## PROMPT
Output nothing but the lines from the first line of the entries to the line with "overlay transition animations", inclusive, exactly as they read.

═════ DATA LISTING ═════

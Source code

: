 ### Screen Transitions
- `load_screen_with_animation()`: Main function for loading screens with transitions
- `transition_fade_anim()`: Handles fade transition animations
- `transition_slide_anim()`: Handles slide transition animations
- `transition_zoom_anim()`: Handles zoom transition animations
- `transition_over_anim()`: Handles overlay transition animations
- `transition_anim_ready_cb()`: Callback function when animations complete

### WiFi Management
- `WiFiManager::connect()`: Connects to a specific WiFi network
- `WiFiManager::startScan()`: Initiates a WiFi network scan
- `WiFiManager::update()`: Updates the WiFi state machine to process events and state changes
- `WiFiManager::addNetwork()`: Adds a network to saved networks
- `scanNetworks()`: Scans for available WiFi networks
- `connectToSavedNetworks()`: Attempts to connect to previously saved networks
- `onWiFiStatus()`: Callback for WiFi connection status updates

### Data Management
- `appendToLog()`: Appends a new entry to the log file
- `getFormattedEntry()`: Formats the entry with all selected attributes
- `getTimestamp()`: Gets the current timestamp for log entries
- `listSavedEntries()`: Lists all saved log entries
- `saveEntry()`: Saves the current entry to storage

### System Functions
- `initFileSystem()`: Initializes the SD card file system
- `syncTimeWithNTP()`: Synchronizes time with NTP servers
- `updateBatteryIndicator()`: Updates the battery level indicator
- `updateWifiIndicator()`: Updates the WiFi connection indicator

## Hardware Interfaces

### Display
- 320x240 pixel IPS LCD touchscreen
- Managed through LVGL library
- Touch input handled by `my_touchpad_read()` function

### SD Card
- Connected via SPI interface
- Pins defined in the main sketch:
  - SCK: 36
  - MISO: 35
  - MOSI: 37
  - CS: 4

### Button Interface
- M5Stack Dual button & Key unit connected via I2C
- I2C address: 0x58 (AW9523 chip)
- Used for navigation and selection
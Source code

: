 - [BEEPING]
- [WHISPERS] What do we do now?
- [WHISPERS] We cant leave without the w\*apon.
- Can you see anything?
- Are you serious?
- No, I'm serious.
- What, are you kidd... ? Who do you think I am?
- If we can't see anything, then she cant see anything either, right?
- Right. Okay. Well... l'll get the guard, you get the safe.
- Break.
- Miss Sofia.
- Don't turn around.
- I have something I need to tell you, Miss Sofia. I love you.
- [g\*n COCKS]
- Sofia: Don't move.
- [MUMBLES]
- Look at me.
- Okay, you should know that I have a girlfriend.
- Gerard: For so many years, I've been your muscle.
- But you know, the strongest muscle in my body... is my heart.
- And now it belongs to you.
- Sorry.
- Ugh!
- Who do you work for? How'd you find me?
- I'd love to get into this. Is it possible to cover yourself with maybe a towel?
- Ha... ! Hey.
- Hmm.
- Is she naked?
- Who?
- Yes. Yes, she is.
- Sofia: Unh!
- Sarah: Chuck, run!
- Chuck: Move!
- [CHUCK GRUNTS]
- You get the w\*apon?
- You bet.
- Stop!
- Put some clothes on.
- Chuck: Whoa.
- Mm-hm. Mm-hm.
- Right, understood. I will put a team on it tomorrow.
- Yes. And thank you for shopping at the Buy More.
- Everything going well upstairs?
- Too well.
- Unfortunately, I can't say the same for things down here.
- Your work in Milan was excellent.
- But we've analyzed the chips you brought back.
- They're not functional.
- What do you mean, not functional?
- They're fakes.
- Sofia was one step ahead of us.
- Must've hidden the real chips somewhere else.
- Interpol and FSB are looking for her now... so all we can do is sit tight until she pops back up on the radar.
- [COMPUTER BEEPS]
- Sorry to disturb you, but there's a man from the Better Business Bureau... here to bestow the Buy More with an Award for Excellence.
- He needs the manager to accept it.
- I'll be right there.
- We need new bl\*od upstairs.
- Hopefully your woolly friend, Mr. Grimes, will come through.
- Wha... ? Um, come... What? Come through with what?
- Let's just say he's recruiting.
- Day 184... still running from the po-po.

═════

## EXERCISE SOLUTION
Source code

: ### Screen Transitions
- `load_screen_with_animation()`: Main function for loading screens with transitions
- `transition_fade_anim()`: Handles fade transition animations
- `transition_slide_anim()`: Handles slide transition animations
- `transition_zoom_anim()`: Handles zoom transition animations
- `transition_over_anim()`: Handles overlay transition animations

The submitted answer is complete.